Anyway, the longer I was off I realized something, I have been consumed by being a nurse for 34 years. Its who I was. Yes, I was a wife, mother, and grandmother, but I was a NURSE. I worked fulltime; nursing was a huge part of my life as well as being a working adult. I’ve slowly realized over the past few months that once the shock and worry eased that I was experiencing something that I do not remember experiencing before — incredible freedom. I could choose every day what I wanted to do; if I didn’t want to be around someone, I would stay away from them. If I didn’t want to do something, I didn’t. The only bosses I had were aged 11, 6, 5 and 4 and they could be bribed to do what I wanted most of the time. I was just Mom and Gigi, and I have been happy. But as with all good fairy tales that must come to an end since I can’t afford to live that way forever and I must go back to work.

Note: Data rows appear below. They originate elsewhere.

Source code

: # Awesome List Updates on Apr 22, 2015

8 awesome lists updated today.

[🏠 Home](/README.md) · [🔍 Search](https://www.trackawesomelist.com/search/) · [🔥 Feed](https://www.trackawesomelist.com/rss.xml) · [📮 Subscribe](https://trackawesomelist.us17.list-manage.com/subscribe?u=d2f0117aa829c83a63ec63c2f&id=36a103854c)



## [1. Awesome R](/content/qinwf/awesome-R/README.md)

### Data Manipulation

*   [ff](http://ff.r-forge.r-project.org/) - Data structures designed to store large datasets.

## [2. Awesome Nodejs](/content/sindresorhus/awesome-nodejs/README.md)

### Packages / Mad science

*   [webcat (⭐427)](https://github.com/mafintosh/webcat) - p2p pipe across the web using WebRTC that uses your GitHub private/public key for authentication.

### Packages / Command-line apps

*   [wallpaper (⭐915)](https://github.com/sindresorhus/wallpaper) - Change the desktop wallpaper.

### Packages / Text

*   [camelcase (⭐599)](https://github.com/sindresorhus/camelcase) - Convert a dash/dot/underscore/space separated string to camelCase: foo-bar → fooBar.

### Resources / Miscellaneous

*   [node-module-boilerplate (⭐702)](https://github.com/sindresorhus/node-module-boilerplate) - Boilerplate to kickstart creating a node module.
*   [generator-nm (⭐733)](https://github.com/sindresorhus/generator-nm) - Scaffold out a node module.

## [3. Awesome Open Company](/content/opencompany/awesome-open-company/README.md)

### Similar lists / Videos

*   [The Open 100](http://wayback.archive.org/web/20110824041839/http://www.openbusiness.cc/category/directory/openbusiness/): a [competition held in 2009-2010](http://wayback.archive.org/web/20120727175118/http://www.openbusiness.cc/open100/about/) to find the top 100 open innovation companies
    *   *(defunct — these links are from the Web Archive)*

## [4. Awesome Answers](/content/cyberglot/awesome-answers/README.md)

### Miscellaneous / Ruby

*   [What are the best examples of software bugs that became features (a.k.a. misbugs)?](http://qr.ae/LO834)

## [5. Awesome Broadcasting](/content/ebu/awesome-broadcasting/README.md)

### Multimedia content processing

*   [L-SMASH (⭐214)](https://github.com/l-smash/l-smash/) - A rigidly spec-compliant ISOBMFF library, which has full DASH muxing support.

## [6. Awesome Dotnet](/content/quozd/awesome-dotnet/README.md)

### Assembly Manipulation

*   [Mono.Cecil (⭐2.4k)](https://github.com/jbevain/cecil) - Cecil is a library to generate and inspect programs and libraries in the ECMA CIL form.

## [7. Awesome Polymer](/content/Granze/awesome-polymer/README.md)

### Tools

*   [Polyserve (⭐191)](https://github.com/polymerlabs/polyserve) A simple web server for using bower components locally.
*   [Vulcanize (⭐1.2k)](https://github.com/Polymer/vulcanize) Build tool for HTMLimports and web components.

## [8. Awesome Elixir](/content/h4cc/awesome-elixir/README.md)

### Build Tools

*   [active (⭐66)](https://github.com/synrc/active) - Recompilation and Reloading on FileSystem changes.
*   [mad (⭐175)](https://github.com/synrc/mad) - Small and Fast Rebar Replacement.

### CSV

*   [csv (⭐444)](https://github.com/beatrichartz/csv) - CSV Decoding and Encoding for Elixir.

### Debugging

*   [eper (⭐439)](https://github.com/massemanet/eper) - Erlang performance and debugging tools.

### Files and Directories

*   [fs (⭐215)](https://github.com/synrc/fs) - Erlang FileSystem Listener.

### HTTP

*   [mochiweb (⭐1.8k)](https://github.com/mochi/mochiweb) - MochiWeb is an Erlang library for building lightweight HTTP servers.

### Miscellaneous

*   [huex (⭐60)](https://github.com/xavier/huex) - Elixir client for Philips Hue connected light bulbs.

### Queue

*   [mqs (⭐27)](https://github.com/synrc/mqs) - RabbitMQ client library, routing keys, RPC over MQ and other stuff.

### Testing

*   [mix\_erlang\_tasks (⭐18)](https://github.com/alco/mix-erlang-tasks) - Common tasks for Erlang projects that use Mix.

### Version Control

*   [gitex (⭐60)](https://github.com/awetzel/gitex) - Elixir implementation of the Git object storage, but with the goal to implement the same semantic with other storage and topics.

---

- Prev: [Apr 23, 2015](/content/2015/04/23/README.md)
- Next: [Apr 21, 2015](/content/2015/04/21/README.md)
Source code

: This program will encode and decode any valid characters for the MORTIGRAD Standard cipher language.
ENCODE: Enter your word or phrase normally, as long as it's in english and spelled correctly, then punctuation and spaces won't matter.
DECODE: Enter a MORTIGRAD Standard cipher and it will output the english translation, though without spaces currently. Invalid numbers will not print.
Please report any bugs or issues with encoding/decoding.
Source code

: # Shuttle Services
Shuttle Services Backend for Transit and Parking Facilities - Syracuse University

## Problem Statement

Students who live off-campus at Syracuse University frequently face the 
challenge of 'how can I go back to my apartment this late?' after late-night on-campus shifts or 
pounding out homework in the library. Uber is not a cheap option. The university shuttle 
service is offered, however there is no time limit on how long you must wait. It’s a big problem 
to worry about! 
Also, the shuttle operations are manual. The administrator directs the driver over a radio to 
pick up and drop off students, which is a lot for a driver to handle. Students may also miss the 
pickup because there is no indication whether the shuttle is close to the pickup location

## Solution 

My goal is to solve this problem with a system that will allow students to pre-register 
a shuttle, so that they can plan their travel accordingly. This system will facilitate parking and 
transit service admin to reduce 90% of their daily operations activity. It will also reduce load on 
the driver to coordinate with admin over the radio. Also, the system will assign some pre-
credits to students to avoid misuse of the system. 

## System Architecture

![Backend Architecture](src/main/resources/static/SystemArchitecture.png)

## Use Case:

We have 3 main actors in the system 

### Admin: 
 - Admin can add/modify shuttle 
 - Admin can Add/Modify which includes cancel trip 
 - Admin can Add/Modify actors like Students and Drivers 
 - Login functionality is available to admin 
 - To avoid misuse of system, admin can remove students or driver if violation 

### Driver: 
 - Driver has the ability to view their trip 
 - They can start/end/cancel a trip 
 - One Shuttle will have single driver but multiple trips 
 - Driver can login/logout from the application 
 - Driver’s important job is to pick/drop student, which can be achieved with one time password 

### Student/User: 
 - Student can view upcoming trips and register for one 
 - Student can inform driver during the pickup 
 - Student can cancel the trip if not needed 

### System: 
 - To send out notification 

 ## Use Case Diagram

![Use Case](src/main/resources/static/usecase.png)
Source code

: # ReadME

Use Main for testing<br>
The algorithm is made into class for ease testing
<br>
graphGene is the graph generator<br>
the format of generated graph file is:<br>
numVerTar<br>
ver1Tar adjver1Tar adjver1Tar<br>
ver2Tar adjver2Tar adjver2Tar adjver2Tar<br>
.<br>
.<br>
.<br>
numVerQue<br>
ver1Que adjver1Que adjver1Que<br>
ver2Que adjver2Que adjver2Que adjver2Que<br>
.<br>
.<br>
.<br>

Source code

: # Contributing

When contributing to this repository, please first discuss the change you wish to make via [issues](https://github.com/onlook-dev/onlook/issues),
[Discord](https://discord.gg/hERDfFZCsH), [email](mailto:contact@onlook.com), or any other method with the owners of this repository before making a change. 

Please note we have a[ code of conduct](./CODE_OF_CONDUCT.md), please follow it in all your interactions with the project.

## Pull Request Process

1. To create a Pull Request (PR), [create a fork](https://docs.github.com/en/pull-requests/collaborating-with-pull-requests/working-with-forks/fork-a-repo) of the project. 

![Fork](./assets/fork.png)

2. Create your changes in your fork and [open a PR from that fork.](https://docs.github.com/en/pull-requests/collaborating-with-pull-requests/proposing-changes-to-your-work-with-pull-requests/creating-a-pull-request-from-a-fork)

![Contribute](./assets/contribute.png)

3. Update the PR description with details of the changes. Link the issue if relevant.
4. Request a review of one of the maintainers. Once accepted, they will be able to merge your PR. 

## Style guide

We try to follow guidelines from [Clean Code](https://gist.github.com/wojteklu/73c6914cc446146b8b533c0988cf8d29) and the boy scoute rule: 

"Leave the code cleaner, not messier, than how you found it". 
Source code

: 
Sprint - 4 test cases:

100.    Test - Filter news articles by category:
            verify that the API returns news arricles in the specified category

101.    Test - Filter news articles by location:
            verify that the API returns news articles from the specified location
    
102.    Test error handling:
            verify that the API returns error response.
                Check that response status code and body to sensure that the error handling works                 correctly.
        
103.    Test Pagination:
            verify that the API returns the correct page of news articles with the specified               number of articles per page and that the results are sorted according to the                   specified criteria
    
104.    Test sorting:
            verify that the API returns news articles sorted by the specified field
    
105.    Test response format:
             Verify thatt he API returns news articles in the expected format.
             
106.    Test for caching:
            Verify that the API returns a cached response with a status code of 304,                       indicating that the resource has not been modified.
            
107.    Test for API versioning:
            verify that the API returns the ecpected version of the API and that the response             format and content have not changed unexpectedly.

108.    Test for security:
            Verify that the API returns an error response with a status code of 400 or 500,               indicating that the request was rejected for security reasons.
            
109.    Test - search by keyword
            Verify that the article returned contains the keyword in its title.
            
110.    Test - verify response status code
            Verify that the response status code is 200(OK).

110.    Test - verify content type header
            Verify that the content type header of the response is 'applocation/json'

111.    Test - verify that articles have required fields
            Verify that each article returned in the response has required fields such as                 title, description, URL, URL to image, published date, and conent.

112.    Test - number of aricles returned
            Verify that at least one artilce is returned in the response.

I start work on Monday, and everyone asks me if I’m excited to be going to back. The answer is yes and no. I’m sure that I will get back into a routine and that I will be content eventually. Nursing isn’t fun, its hard work and being judged by people who aren’t nurses and really have no concept of what it is you actually do. They think they do, but they don’t. Before I became an NP I watched a lot of girls fresh out of nursing school, so new they still cried every day at work, get promoted to management because they were young and cute and would drink the corporate kool-aid. The old dinosaurs who could have made an enormous impact and turned the unit around continued to work the floor and get bossed around by these cute new managers. It’s a total lack of respect and appreciation for years of experience and hard work.
So bottom line I am returning to work on Monday, and I am thankful for the opportunity and for the person who realized that I do have a lot left to contribute. I guess what I am trying to say with this blog is that if you can afford to, don’t let nursing or any other job consume you. Give it your best when you are there but forget about it the minute you leave the job site. Take advantage of every opportunity to experience freedom. Play Pokemon with your grandson, binge-watch Netflix, enjoy your life. Don’t let your job be your life because they will boot you out and not blink an eye.